▶ [What is needed]:
Report all lines in the records that hold the string "application".

^^^^^^^^^^^^^^^^

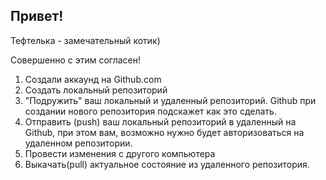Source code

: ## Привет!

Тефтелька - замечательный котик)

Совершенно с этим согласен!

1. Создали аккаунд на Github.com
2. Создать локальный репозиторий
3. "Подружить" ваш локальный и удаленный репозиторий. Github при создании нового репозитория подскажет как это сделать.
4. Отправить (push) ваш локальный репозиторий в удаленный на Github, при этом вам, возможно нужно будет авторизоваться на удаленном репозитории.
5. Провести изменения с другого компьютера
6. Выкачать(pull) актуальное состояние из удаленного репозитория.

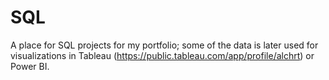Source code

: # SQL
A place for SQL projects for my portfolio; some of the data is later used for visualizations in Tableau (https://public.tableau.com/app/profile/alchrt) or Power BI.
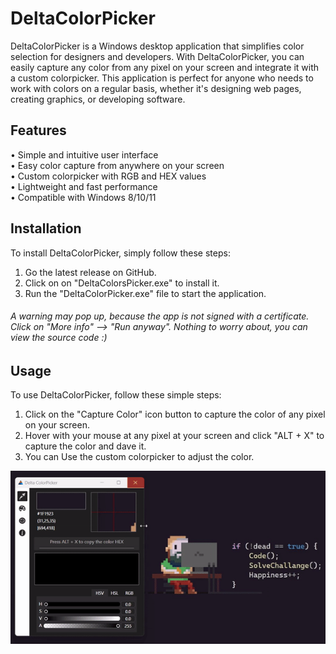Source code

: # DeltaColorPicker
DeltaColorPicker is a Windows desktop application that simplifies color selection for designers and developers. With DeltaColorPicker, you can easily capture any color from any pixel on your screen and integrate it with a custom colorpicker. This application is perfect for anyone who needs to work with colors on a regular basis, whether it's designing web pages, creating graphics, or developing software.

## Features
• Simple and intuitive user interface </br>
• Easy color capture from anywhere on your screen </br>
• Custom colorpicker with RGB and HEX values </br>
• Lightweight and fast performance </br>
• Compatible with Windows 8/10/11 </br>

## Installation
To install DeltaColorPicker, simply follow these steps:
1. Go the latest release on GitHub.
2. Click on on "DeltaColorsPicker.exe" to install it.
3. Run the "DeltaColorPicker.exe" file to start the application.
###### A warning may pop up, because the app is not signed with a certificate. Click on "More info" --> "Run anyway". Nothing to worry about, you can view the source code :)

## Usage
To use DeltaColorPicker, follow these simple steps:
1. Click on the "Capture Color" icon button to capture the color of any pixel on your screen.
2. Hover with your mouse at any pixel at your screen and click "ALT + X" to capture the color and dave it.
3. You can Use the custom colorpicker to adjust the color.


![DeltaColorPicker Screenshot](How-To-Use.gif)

^^^^^^^^^^^^^^^^

▶ [Answer to the exercise]:
DeltaColorPicker is a Windows desktop application that simplifies color selection for designers and developers. With DeltaColorPicker, you can easily capture any color from any pixel on your screen and integrate it with a custom colorpicker. This application is perfect for anyone who needs to work with colors on a regular basis, whether it's designing web pages, creating graphics, or developing software.
3. Run the "DeltaColorPicker.exe" file to start the application.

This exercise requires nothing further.